Of the lines in the data below, write out exactly those from the one holding "Calculer l'estimateur du" through the one holding "Fisher du modèle.", both included.

==== Records ====

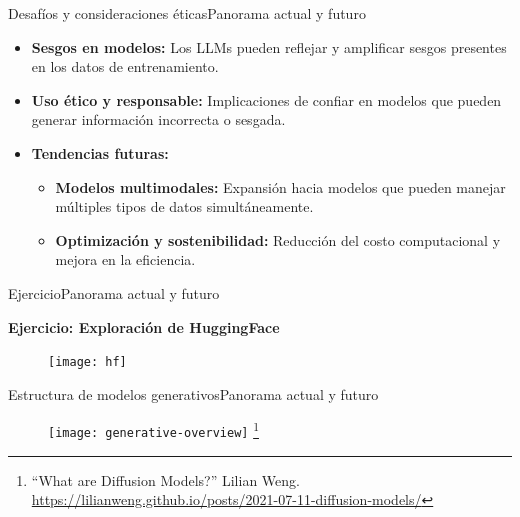 \documentclass[10pt,border=3pt,tikz]{beamer}
\begin{document}
    \begin{frame}{Desafíos y consideraciones éticas}{Panorama actual y futuro}
        \begin{itemize}
            \item \textbf{Sesgos en modelos:} Los LLMs pueden reflejar y amplificar sesgos presentes en los datos de entrenamiento.
            \item \textbf{Uso ético y responsable:} Implicaciones de confiar en modelos que pueden generar información incorrecta o sesgada.
            \item \textbf{Tendencias futuras:}
            \begin{itemize}
                \item \textbf{Modelos multimodales:} Expansión hacia modelos que pueden manejar múltiples tipos de datos simultáneamente.
                \item \textbf{Optimización y sostenibilidad:} Reducción del costo computacional y mejora en la eficiencia.
            \end{itemize}
        \end{itemize}
    \end{frame}
    
    \begin{frame}{Ejercicio}{Panorama actual y futuro}
        \begin{center}
            {\Large \textbf{Ejercicio: Exploración de HuggingFace}}
        \end{center}
        \begin{figure}
            \centering
            \texttt{[image: hf]}
        \end{figure}
    \end{frame}
    
    \begin{frame}{Estructura de modelos generativos}{Panorama actual y futuro}
        \begin{figure}
            \centering
            \texttt{[image: generative-overview]}
            \let\thefootnote\relax\footnote{{\tiny “What are Diffusion Models?” Lilian Weng. \url{https://lilianweng.github.io/posts/2021-07-11-diffusion-models/}}}
        \end{figure}
    \end{frame}
    
\end{document}
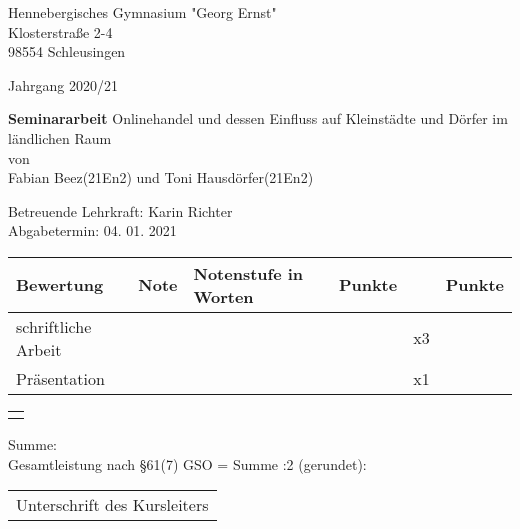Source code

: \begin{titlepage}
    
    \raggedright
        Hennebergisches Gymnasium "Georg Ernst"\\
        Klosterstraße 2-4\\
        98554 Schleusingen
        
    \raggedleft\vspace*{-1.9cm}
        Jahrgang 2020/21
            \vfill\vfill\vfill\vfill\vfill\vfill

    \centering
        \LARGE\textbf{Seminararbeit} %
            \vfill
        \large Onlinehandel und dessen Einfluss auf Kleinstädte und Dörfer im ländlichen Raum\\[\baselineskip]
        von\\
        Fabian Beez(21En2) und Toni Hausdörfer(21En2)
            \vfill\vfill\vfill\vfill

    \raggedright
        Betreuende Lehrkraft: \hfill Karin Richter\\
        Abgabetermin: \hfill 04. 01. 2021\\[\baselineskip]
        \begin{tabular}[h]{|l|l|l|l|l|l|}
            \hline
            Bewertung & Note & Notenstufe in Worten & Punkte &  & Punkte \\
            \hline
            schriftliche Arbeit & & & & x3 & \\
            \hline
            Präsentation & & & & x1 & \\
            \hline
        \end{tabular}

    \raggedleft\vspace*{-0.05cm}
        \begin{tabular}[h]{|p{1.56cm}|}
            \hline
            \\
            \hline
            \\
            \hline
        \end{tabular}

    \raggedright\vspace*{-1.4cm}
        \hspace*{0.2cm}Summe: \hfill\\
        \hspace*{0.2cm}Gesamtleistung nach §61(7) GSO = Summe :2 (gerundet): \hfill\\[\baselineskip]
            \vfill\vfill\vfill
        
    \raggedleft
        \begin{tabular}{@{}l@{}}\hline
            Unterschrift des Kursleiters
        \end{tabular}
            \vfill\vfill
\end{titlepage}

\newpage
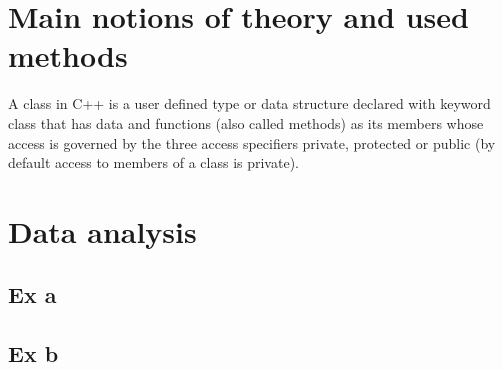 \documentclass{article}
\begin{document}
	\section{Main notions of theory and used methods}
		A class in C++ is a user defined type or data structure declared with keyword class that has data and functions (also called methods) as its members whose access is governed by the three access specifiers private, protected or public (by default access to members of a class is private).
	\pagebreak

	\section{Data analysis}
		\subsection{Ex a}
			
			\pagebreak

		\subsection{Ex b}
			
			\pagebreak
\end{document}
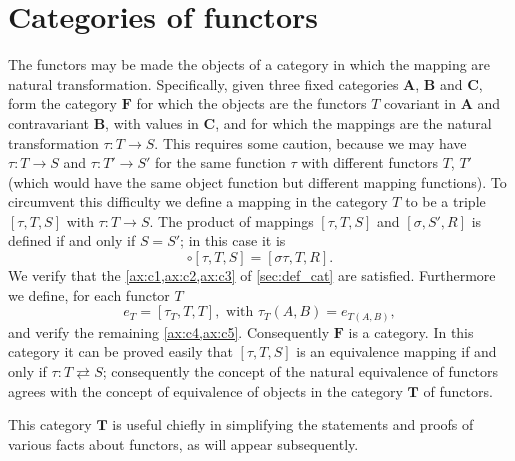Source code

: \documentclass[11pt,a4paper]{report}
\begin{document}
\section{Categories of functors}\label{sec:funct_cat}
The functors may be made the objects of a category in which the mapping are natural transformation.
Specifically, given three fixed categories $\mathbf{A}$, $\mathbf{B}$ and $\mathbf{C}$, form
the category $\mathbf{F}$ for which the objects are the functors $T$ covariant in $\mathbf{A}$ and
contravariant $\mathbf{B}$, with values in $\mathbf{C}$, and for which the mappings are the natural
transformation $\tau:T\rightarrow S$. This requires some caution, because we may have $\tau:T\rightarrow
S$ and $\tau:T'\rightarrow S'$ for the same function $\tau$ with different functors $T$, $T'$ (which
would have the same object function but different mapping functions). To circumvent this difficulty
we define a mapping in the category $T$ to be a triple $[\tau,T,S]$ with $\tau:T\rightarrow S$.
The product of mappings $[\tau,T,S]$ and $[\sigma,S',R]$ is defined if and only if $S=S'$; in this
case it is
\begin{equation*}
	[\sigma,S,R]\circ[\tau,T,S]=[\sigma\tau,T,R].
\end{equation*}
We verify that the \cref{ax:c1,ax:c2,ax:c3} of \cref{sec:def_cat} are satisfied. Furthermore we define, for each
functor $T$
\begin{equation*}
	e_T = [\tau_T,T,T],\text{ with } \tau_T(A,B)=e_{T(A,B)},
\end{equation*}
and verify the remaining \cref{ax:c4,ax:c5}. Consequently $\mathbf{F}$ is a category. In this category it can
be proved easily that $[\tau,T,S]$ is an equivalence mapping if and only if $\tau:T\rightleftarrows S$;
consequently the concept of the natural equivalence of functors agrees with the concept of equivalence
of objects in the category $\mathbf{T}$ of functors.

This category $\mathbf{T}$ is useful chiefly in simplifying the statements and proofs of various facts
about functors, as will appear subsequently.
\end{document}
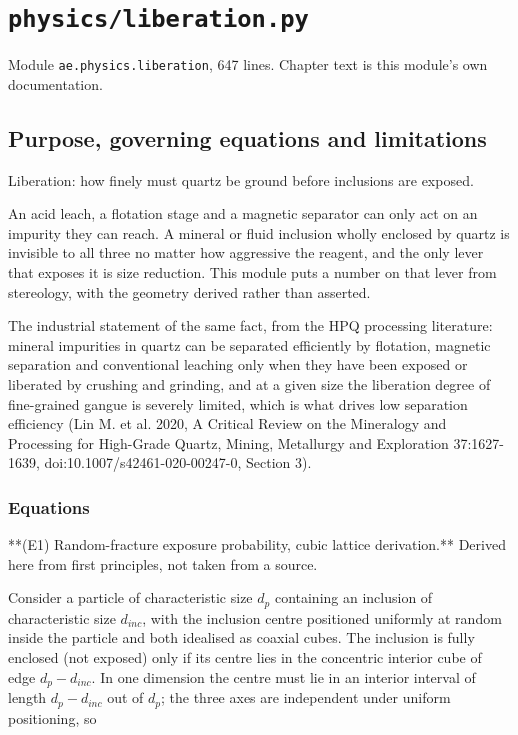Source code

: \documentclass[10pt,a4paper,twoside]{report}
\begin{document}
\chapter{\texttt{physics/liberation.py}}\label{ch:liberation}


{\footnotesize\color{slate}Module \texttt{ae.physics.liberation}, 647 lines. Chapter text is this module's own documentation.\par}

\section{Purpose, governing equations and limitations}

Liberation: how finely must quartz be ground before inclusions are exposed.

An acid leach, a flotation stage and a magnetic separator can only act on an impurity they can reach. A mineral or fluid inclusion wholly enclosed by quartz is invisible to all three no matter how aggressive the reagent, and the only lever that exposes it is size reduction. This module puts a number on that lever from stereology, with the geometry derived rather than asserted.

The industrial statement of the same fact, from the HPQ processing literature: mineral impurities in quartz can be separated efficiently by flotation, magnetic separation and conventional leaching only when they have been exposed or liberated by crushing and grinding, and at a given size the liberation degree of fine-grained gangue is severely limited, which is what drives low separation efficiency (Lin M. et al. 2020, A Critical Review on the Mineralogy and Processing for High-Grade Quartz, Mining, Metallurgy and Exploration 37:1627-1639, doi:10.1007/s42461-020-00247-0, Section 3).

\subsection*{Equations}

**(E1) Random-fracture exposure probability, cubic lattice derivation.** Derived here from first principles, not taken from a source.

Consider a particle of characteristic size $d_p$ containing an inclusion of characteristic size $d_{inc}$, with the inclusion centre positioned uniformly at random inside the particle and both idealised as coaxial cubes. The inclusion is fully enclosed (not exposed) only if its centre lies in the concentric interior cube of edge $d_p - d_{inc}$. In one dimension the centre must lie in an interior interval of length $d_p - d_{inc}$ out of $d_p$; the three axes are independent under uniform positioning, so
\end{document}
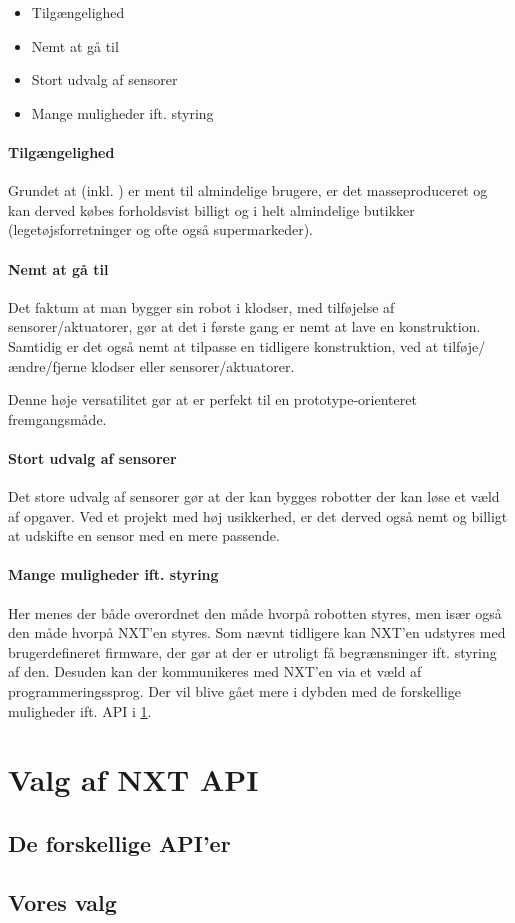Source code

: \begin{itemize}
\item{Tilgængelighed}
\item{Nemt at gå til}
\item{Stort udvalg af sensorer}
\item{Mange muligheder ift. styring}
\end{itemize}

\paragraph{Tilgængelighed}
Grundet at \lego (inkl. \legoms) er ment til almindelige brugere, er det masseproduceret og kan derved købes forholdsvist billigt og i helt almindelige butikker (legetøjsforretninger og ofte også supermarkeder).

\paragraph{Nemt at gå til}
Det faktum at man bygger sin robot i \lego klodser, med tilføjelse af \legoms sensorer/aktuatorer, gør at det i første gang er nemt at lave en konstruktion.
Samtidig er det også nemt at tilpasse en tidligere konstruktion, ved at tilføje/ændre/fjerne klodser eller sensorer/aktuatorer.

Denne høje versatilitet gør at \lego er perfekt til en prototype-orienteret fremgangsmåde.

\paragraph{Stort udvalg af sensorer}
Det store udvalg af sensorer gør at der kan bygges robotter der kan løse et væld af opgaver.
Ved et projekt med høj usikkerhed, er det derved også nemt og billigt at udskifte en sensor med en mere passende.

\paragraph{Mange muligheder ift. styring}
Her menes der både overordnet den måde hvorpå robotten styres, men især også den måde hvorpå NXT'en styres.
Som nævnt tidligere kan NXT'en udstyres med brugerdefineret firmware, der gør at der er utroligt få begrænsninger ift. styring af den.
Desuden kan der kommunikeres med NXT'en via et væld af programmeringssprog.
Der vil blive gået mere i dybden med de forskellige muligheder ift. API i \cref{nxt_api}.


\section{Valg af NXT API}
\label{nxt_api}

\subsection{De forskellige API'er}

\subsection{Vores valg}
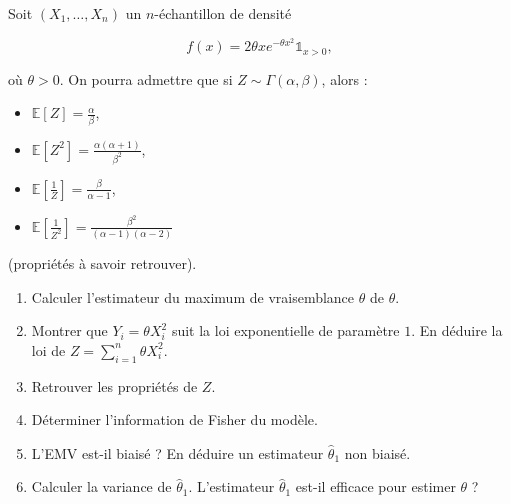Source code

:\begin{mdframed}
\begin{exercice}
Soit $(X_1, \dots, X_n)$ un $n$-échantillon de densité 

$$
f(x) = 2\theta x e^{-\theta x^2} \mathbb{1}_{x>0},
$$

où $\theta > 0$. On pourra admettre que si $Z \sim \Gamma(\alpha, \beta)$, alors :

\begin{itemize}
\item $\mathbb{E}[Z] = \frac{\alpha}{\beta}$, 
\item $\mathbb{E}[Z^2] = \frac{\alpha(\alpha+1)}{\beta^2}$, 
\item $\mathbb{E}\left[\frac{1}{Z}\right] = \frac{\beta}{\alpha-1}$, 
\item $\mathbb{E}\left[\frac{1}{Z^2}\right] = \frac{\beta^2}{(\alpha-1)(\alpha-2)}$
\end{itemize}

(propriétés à savoir retrouver).
\begin{enumerate}
    \item Calculer l'estimateur du maximum de vraisemblance $\hat{\theta}$ de $\theta$.
    \item Montrer que $Y_i = \theta X_i^2$ suit la loi exponentielle de paramètre $1$. En déduire la loi de $Z = \sum_{i=1}^n \theta X_i^2$.
\item Retrouver les propriétés de $Z$.
\item Déterminer l'information de Fisher du modèle.
    \item L'EMV est-il biaisé ? En déduire un estimateur $\hat{\theta}_1$ non biaisé.
    \item Calculer la variance de $\hat{\theta}_1$. L'estimateur $\hat{\theta}_1$ est-il efficace pour estimer $\theta$ ?
\end{enumerate}
\end{exercice}
\end{mdframed}

\medskip

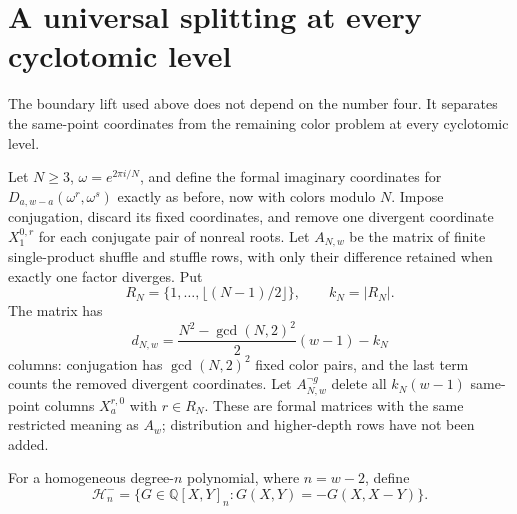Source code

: \section{A universal splitting at every cyclotomic level}
\label{fg:sec:universal}

The boundary lift used above does not depend on the number four. It
separates the same-point coordinates from the remaining color problem
at every cyclotomic level.

Let $N\ge3$, $\omega=e^{2\pi i/N}$, and define the formal imaginary
coordinates for $D_{a,w-a}(\omega^r,\omega^s)$ exactly as before, now
with colors modulo $N$. Impose conjugation, discard its fixed
coordinates, and remove one divergent coordinate $X_1^{0,r}$ for
each conjugate pair of nonreal roots. Let $A_{N,w}$ be the matrix of
finite single-product shuffle and stuffle rows, with only their
difference retained when exactly one factor diverges. Put
\[
 R_N=\{1,\ldots,\lfloor(N-1)/2\rfloor\},\qquad k_N=|R_N|.
\]
The matrix has
\[
 d_{N,w}=\frac{N^2-\gcd(N,2)^2}{2}(w-1)-k_N
\]
columns: conjugation has $\gcd(N,2)^2$ fixed color pairs, and the
last term counts the removed divergent coordinates. Let
$A_{N,w}^{\neg g}$ delete all $k_N(w-1)$ same-point columns
$X_a^{r,0}$ with $r\in R_N$. These are formal matrices with the same
restricted meaning as $A_w$; distribution and higher-depth rows
have not been added.

For a homogeneous degree-$n$ polynomial, where $n=w-2$, define
\[
 \mathcal H_n^-=
 \{G\in\mathbb Q[X,Y]_n:G(X,Y)=-G(X,X-Y)\}.
\]

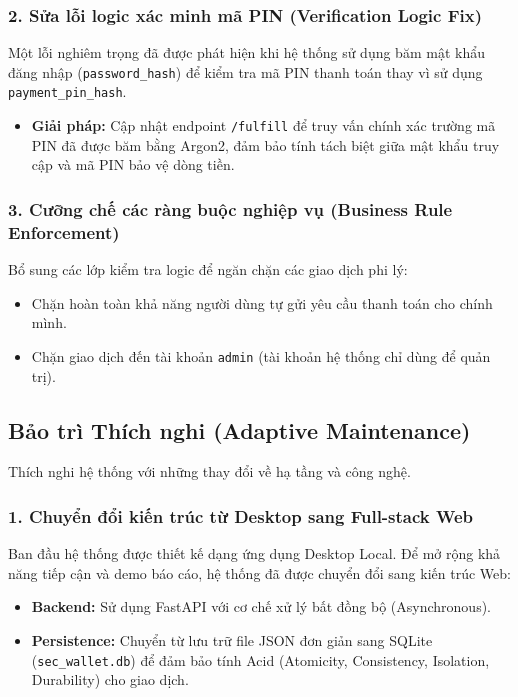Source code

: \documentclass[11pt,a4paper]{article}
\begin{document}
\subsubsection{2. Sửa lỗi logic xác minh mã PIN (Verification Logic Fix)}
Một lỗi nghiêm trọng đã được phát hiện khi hệ thống sử dụng băm mật khẩu đăng nhập (\texttt{password\_hash}) để kiểm tra mã PIN thanh toán thay vì sử dụng \texttt{payment\_pin\_hash}.
\begin{itemize}
    \item \textbf{Giải pháp:} Cập nhật endpoint \texttt{/fulfill} để truy vấn chính xác trường mã PIN đã được băm bằng Argon2, đảm bảo tính tách biệt giữa mật khẩu truy cập và mã PIN bảo vệ dòng tiền.
\end{itemize}

\subsubsection{3. Cưỡng chế các ràng buộc nghiệp vụ (Business Rule Enforcement)}
Bổ sung các lớp kiểm tra logic để ngăn chặn các giao dịch phi lý:
\begin{itemize}
    \item Chặn hoàn toàn khả năng người dùng tự gửi yêu cầu thanh toán cho chính mình.
    \item Chặn giao dịch đến tài khoản \texttt{admin} (tài khoản hệ thống chỉ dùng để quản trị).
\end{itemize}

\subsection{Bảo trì Thích nghi (Adaptive Maintenance)}
Thích nghi hệ thống với những thay đổi về hạ tầng và công nghệ.

\subsubsection{1. Chuyển đổi kiến trúc từ Desktop sang Full-stack Web}
Ban đầu hệ thống được thiết kế dạng ứng dụng Desktop Local. Để mở rộng khả năng tiếp cận và demo báo cáo, hệ thống đã được chuyển đổi sang kiến trúc Web:
\begin{itemize}
    \item \textbf{Backend:} Sử dụng FastAPI với cơ chế xử lý bất đồng bộ (Asynchronous).
    \item \textbf{Persistence:} Chuyển từ lưu trữ file JSON đơn giản sang SQLite (\texttt{sec\_wallet.db}) để đảm bảo tính Acid (Atomicity, Consistency, Isolation, Durability) cho giao dịch.
\end{itemize}
\end{document}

====

▶ **Written answer**
    \item Calculer l'estimateur du maximum de vraisemblance $\hat{\theta}$ de $\theta$.
    \item Montrer que $Y_i = \theta X_i^2$ suit la loi exponentielle de paramètre $1$. En déduire la loi de $Z = \sum_{i=1}^n \theta X_i^2$.
\item Retrouver les propriétés de $Z$.
\item Déterminer l'information de Fisher du modèle.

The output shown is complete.